Independent groceries thrive where 'Big 3' couldn't

Mercer 21014

Shereen Meraji/KPCC

Super King employees bag loads of groceries in Glassell Park.

Contract talks are dragging on between Southern California’s “Big 3” supermarkets – Vons, Ralphs and Albertsons – and their union workers.

The union worries about rollbacks in wages and benefits; the stores worry about Walmart and other giant non-union competitors moving into the grocery business.

And there’s another worry: a crowd of small grocery chains, most of them non-union, that do bang-up business where the “Big 3” couldn’t.

When people say L.A. is a company town, don't think Hollywood. Think groceries.

At the Super King market on San Fernando Road in Glassell Park, a neighborhood in northeast L.A., store director Raffi Karayan plays tour guide. "Right now we’re just going through people, trying to maneuver ourselves through the shopping carts.
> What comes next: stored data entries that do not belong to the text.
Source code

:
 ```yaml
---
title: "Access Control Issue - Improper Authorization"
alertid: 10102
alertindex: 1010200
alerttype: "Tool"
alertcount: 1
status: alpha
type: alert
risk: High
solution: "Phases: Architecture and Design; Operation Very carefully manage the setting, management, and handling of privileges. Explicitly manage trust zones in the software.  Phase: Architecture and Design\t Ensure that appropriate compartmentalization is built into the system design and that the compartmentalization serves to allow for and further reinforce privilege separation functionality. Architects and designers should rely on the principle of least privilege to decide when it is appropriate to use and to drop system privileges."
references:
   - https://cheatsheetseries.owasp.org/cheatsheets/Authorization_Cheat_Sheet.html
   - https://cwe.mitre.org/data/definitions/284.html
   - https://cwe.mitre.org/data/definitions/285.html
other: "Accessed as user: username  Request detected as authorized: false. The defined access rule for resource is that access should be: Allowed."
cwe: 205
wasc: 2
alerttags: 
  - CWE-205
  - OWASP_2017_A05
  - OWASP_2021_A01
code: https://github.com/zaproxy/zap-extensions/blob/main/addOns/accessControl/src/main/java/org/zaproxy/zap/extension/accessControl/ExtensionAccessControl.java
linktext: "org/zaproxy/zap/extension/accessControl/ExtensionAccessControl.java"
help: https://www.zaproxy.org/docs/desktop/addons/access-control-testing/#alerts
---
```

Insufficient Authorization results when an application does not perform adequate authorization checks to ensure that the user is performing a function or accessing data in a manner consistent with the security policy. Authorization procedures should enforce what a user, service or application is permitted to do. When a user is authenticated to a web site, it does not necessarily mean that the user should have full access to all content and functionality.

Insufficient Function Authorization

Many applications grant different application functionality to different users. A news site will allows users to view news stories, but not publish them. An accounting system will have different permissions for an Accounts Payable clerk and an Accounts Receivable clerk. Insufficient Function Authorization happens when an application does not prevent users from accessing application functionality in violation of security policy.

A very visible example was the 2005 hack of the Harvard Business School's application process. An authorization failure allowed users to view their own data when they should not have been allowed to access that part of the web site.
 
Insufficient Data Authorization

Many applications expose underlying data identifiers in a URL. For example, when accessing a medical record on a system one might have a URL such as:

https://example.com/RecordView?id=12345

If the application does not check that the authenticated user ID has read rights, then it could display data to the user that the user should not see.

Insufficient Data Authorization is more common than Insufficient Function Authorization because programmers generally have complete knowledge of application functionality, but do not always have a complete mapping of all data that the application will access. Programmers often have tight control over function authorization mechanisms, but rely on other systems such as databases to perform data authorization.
We have 14 checkstands open, and we have baggers on each checkstand to make sure the lines are going as fast as possible."

We try to walk through the aisle in front of the checkstands and there are grocery carts and people everywhere. This is at 4 p.m. on a Tuesday. Karayan says it’s a slow Tuesday for his Super King.

And his isn’t the only store in the neighborhood. Victoria De Leon has been living and grocery shopping in Glassell Park for over 30 years. She ticks through her neighborhood options: Super A, Super King, Superior, La Esquina carniceria.

A couple of miles away in front of El Super is Johanna Sanchez of Highland Park. "We usually shop at Food 4 Less here in Highland Park, or we go to the Food 4 Less in Pasadena," says Sanchez. "We also go to the supermarkets here, El Superior, there’s also a Super A, there’s also a Fresh & Easy, and pretty close by there’s a Trader Joe’s where we’ve shopped."

The competition in Southern California between grocers is fierce. And, notice, not one mention of Vons, Ralphs or Albertsons – the “Big 3” in tense contract negotiations with employees.

There was a Ralphs in Glassell Park and an Albertsons in nearby Eagle Rock. Both are now closed. The Ralphs? That’s the Super King we just left – the one with 14 open registers on a Tuesday afternoon. The Albertsons is now a Fresh & Easy owned by Britain’s Tesco.

"What happens in Los Angeles and then what happens in the rest of California is typically what happens across America," says Burt Flickinger. Flickinger is a grocery industry analyst in New York for Strategic Resource Group.

He calls Southern California the “most important” food market in the U.S. and Canada. "In food retailing, California was the first with organics, the first with scanning. California was one of the first to have food and drug combination stores for one-stop shopping. So, every decade, California, particularly the Los Angeles area, tends to be the trendsetter."

Flickinger says Southern California is experiencing a retail renaissance for independent grocery chains like Super King, El Super and others. They’re beating the “Big 3” – Vons, Ralphs and Albertsons – in low-income neighborhoods with better prices and products their customers want.

This is the second part of a five-part series. For months, Ralphs, Vons and Albertsons have been chipping away at a new contract with the union for grocery store workers. Sometimes, the talks get nasty enough to raise the specter of the “Big Three” labor dispute of 2003, when 70,000 grocery store workers stopped working for four months. In the end, the workers kept jobs but lost pay. The stores won a new pay scale but lost customers. Eight years later, a repeat of that dispute could be a disaster for the supermarkets and their workers. We look at why this week.